Technical file quality

In addition to musical metadata, the script extracts information about the technical nature of each file:

Field What it measures
sample_rate_hz Sampling frequency (44100 Hz, 96000 Hz, 2822400 Hz for DSD64…)
bit_depth Bit depth (16, 24, 32-bit PCM; 1-bit DSD)
channels Number of channels (2 = stereo)
duration_s Duration in seconds
bitrate_kbps Bit rate in kbps
dsd_rate Human-readable DSD label: DSD64, DSD128, DSD256, DSD512
sample_rate=$(mediainfo --Inform="Audio;%SamplingRate%" "$f")
bit_depth=$(mediainfo --Inform="Audio;%BitDepth%" "$f")
channels=$(mediainfo --Inform="Audio;%Channels%" "$f")

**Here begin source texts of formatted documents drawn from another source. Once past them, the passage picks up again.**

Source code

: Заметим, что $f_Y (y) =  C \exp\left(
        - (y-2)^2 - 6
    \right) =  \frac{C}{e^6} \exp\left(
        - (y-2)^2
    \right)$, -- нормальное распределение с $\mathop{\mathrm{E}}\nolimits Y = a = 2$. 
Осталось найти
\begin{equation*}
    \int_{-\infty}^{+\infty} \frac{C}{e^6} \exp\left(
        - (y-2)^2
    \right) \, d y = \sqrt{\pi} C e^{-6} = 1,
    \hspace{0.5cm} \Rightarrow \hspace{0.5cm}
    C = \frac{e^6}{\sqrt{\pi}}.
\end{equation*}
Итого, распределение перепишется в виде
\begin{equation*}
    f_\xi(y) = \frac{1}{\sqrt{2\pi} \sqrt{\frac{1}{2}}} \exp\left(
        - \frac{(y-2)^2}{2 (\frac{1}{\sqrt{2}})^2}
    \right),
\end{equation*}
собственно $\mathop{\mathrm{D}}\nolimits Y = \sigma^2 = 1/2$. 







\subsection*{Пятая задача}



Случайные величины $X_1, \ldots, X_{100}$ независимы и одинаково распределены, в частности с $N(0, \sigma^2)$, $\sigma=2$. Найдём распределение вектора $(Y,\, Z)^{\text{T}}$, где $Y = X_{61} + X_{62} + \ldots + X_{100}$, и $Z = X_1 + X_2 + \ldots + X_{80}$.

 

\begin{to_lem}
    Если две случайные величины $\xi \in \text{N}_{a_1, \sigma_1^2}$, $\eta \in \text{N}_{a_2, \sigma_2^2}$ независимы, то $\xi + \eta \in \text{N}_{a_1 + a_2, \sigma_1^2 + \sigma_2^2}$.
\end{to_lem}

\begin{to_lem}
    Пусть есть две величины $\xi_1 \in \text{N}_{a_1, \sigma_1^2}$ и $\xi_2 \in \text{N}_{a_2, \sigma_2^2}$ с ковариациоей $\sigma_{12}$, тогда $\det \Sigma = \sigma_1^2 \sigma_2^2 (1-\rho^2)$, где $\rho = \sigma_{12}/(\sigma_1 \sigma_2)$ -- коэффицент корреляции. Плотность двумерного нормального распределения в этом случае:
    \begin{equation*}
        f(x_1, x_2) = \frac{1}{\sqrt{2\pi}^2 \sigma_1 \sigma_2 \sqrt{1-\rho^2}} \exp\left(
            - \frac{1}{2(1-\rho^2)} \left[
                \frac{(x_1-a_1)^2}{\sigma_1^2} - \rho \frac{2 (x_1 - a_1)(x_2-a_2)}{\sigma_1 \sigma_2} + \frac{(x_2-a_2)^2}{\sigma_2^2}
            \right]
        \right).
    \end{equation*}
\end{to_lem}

# DSD rate label derived from sampling frequency
case "$sample_rate" in
    2822400)  dsd_rate="DSD64"  ;;
    5644800)  dsd_rate="DSD128" ;;
    11289600) dsd_rate="DSD256" ;;
    22579200) dsd_rate="DSD512" ;;
    *)        dsd_rate="NA"     ;;
esac

DR calculation

result=$("$DRBIN" -f "$f" 2>&1 < /dev/null)
dr=$(echo "$result" | grep -Eo "DR[[:space:]]*[0-9]+" | head -n1 | grep -Eo "[0-9]+")
dr=${dr:-NA}

dr14meter analyses the file and returns the DR value according to the crest-factor algorithm of the DR Database standard. The result is parsed with grep to extract only the number.

Concurrent CSV writes

Since the script processes several files in parallel, it uses flock to guarantee atomic writes to the CSV without lines interleaving:

(
    flock 200
    echo "$line" >> "$OUT"
) 200>"$LOCK"

Step 2 — SQLite import: create_db.sh

Imports the resulting CSV into a SQLite database with the tracks table and creates pre-calculated views (albums, artists, genres) to speed up common queries.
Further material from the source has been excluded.